| HN Mirror

Y	Hacker News new \| ask \| show \| jobs

by Chris_Newton 1402 days ago

You know developers who've never let a bug or performance issue enter production(with or without testing)?

One of the first jobs I ever had was working in the engineering department of a mobile radio company. They made the kind of equipment you’d install in delivery trucks and taxis, so fleet drivers could stay in touch with their base in the days before modern mobile phone technology existed.

Before being deployed on the production network, every new software release for each level in the hierarchy of Big Equipment was tested in a lab environment with its own very expensive installation of Big Equipment exactly like the stations deployed across the country. Members of the engineering team would make literally every type of call possible using literally every combination of sending and receiving radio authorised for use on the network and if necessary manually examine all kinds of diagnostics and logs at each stage in the hardware chain to verify that the call was proceeding as expected.
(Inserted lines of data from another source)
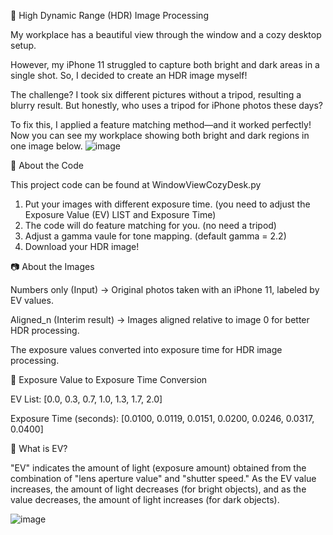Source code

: 📌 High Dynamic Range (HDR) Image Processing

My workplace has a beautiful view through the window and a cozy desktop setup.

However, my iPhone 11 struggled to capture both bright and dark areas in a single shot. 
So, I decided to create an HDR image myself!

The challenge? 
I took six different pictures without a tripod, resulting a blurry result. 
But honestly, who uses a tripod for iPhone photos these days?

To fix this, I applied a feature matching method—and it worked perfectly!
Now you can see my workplace showing both bright and dark regions in one image below.
![image](https://github.com/user-attachments/assets/c4b898c9-d3dd-4167-9803-1fcdee48b775)


📌 About the Code

This project code can be found at WindowViewCozyDesk.py

1. Put your images with different exposure time. (you need to adjust the Exposure Value (EV) LIST and Exposure Time) 
2. The code will do feature matching for you. (no need a tripod)
3. Adjust a gamma vaule for tone mapping. (default gamma = 2.2)
4. Download your HDR image!

📷 About the Images

Numbers only (Input) → Original photos taken with an iPhone 11, labeled by EV values.

Aligned_n (Interim result) → Images aligned relative to image 0 for better HDR processing. 

The exposure values converted into exposure time for HDR image processing.

🔹 Exposure Value to Exposure Time Conversion

EV List: [0.0, 0.3, 0.7, 1.0, 1.3, 1.7, 2.0]

Exposure Time (seconds): [0.0100, 0.0119, 0.0151, 0.0200, 0.0246, 0.0317, 0.0400]

🔹 What is EV?

"EV" indicates the amount of light (exposure amount) obtained from the combination of "lens aperture value" and "shutter speed." 
As the EV value increases, the amount of light decreases (for bright objects), and as the value decreases, the amount of light increases (for dark objects).

![image](https://github.com/user-attachments/assets/929da32b-f5ad-4dc6-a9bc-6df221f52ad3)



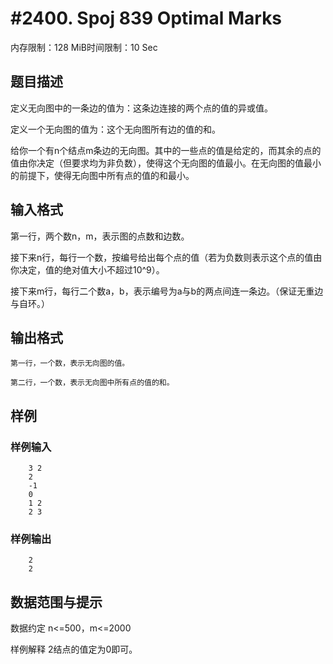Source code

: # #2400. Spoj 839 Optimal Marks

内存限制：128 MiB时间限制：10 Sec

## 题目描述

定义无向图中的一条边的值为：这条边连接的两个点的值的异或值。

定义一个无向图的值为：这个无向图所有边的值的和。

给你一个有n个结点m条边的无向图。其中的一些点的值是给定的，而其余的点的值由你决定（但要求均为非负数），使得这个无向图的值最小。在无向图的值最小的前提下，使得无向图中所有点的值的和最小。

 

## 输入格式

第一行，两个数n，m，表示图的点数和边数。

接下来n行，每行一个数，按编号给出每个点的值（若为负数则表示这个点的值由你决定，值的绝对值大小不超过10^9）。

接下来m行，每行二个数a，b，表示编号为a与b的两点间连一条边。（保证无重边与自环。）

 

## 输出格式

    第一行，一个数，表示无向图的值。

    第二行，一个数，表示无向图中所有点的值的和。

 

## 样例

### 样例输入

    
        3 2
        2
        -1
        0
        1 2
        2 3
     
    
    

### 样例输出

    
        2
        2
     
    
    

## 数据范围与提示

数据约定
  n<=500，m<=2000
 
样例解释
    2结点的值定为0即可。

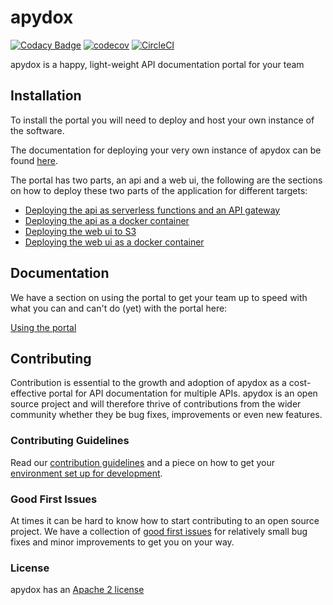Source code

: # apydox

[![Codacy Badge](https://api.codacy.com/project/badge/Grade/0de42b2e1a894b07be195a07fff028ae)](https://app.codacy.com/app/freshwebio/apydox?utm_source=github.com&utm_medium=referral&utm_content=freshwebio/apydox&utm_campaign=Badge_Grade_Dashboard) [![codecov](https://codecov.io/gh/freshwebio/apydox/branch/master/graph/badge.svg)](https://codecov.io/gh/freshwebio/apydox) [![CircleCI](https://circleci.com/gh/freshwebio/apydox.svg?style=svg)](https://circleci.com/gh/freshwebio/apydox)

apydox is a happy, light-weight API documentation portal for your team

## Installation

To install the portal you will need to deploy and host your own instance of the software.

The documentation for deploying your very own instance of apydox can be found [here](https://apydox.freshweb.io).

The portal has two parts, an api and a web ui, the following are the sections on how to deploy these two parts of the application for different targets:

- [Deploying the api as serverless functions and an API gateway](https://apydox.freshweb.io/deployment/deploying-the-api-for-serverless)
- [Deploying the api as a docker container](https://apydox.freshweb.io/deployment/deploying-the-api-with-containers)
- [Deploying the web ui to S3](https://apydox.freshweb.io/deployment/deploying-the-portal-with-s3)
- [Deploying the web ui as a docker container](https://apydox.freshweb.io/deployment/deploying-the-portal-with-containers)

## Documentation

We have a section on using the portal to get your team up to speed with what you can and can't do (yet) with the portal here:

[Using the portal](https://apydox.freshweb.io/using-the-portal)

## Contributing

Contribution is essential to the growth and adoption of apydox as a cost-effective portal for API documentation for multiple APIs. apydox is an open source project and will therefore thrive of contributions from the wider community whether they be bug fixes, improvements or even new features.

### Contributing Guidelines

Read our [contribution guidelines](https://apydox.freshweb.io/contributing/getting-started) and a piece on how to get your [environment set up for development](https://apydox.freshweb.io/contributing/local-development-environments).

### Good First Issues

At times it can be hard to know how to start contributing to an open source project. We have a collection of [good first issues](https://github.com/freshwebio/apydox/labels/good%20first%20issue) for relatively small bug fixes and minor improvements to get you on your way.

### License

apydox has an [Apache 2 license](https://github.com/freshwebio/apydox/blob/master/LICENSE)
It took months to approve a single software release. If any critical faults were found during testing, game over, and round we go again after those faults were fixed.

Failures in that software were, as you can imagine, rather rare. Nothing endears you to a whole engineering team like telling them they need to repeat the last three weeks of tedious manual testing because you screwed up and let a bug through. Nothing endears you to customers like deploying a software update to their local base station that renders every radio within an N mile radius useless. And nothing endears you to an operations team like paging many of them at 2am to come into the office, collect the new software, and go drive halfway across the country in a 1990s era 4x4 in the middle of the night to install that software by hand on every base station in a county.

Automated software testing of the kind we often use today was unheard of in those days, but even if it had been widely used, it still wouldn’t have been an acceptable substitute for the comprehensive manual testing prior to going into production. As for how the developers managed to have so few bugs that even reached the comprehensive testing phase, the answer I was given at the time was very simple: the code was extremely systematic in design, extremely heavily instrumented, and subject to frequent peer reviews and walkthroughs/simulations throughout development so that any deviations were caught quickly. Development was of course much slower than it would be with today’s methods, but it was so much more reliable in my experience that the two alternatives are barely on the same scale.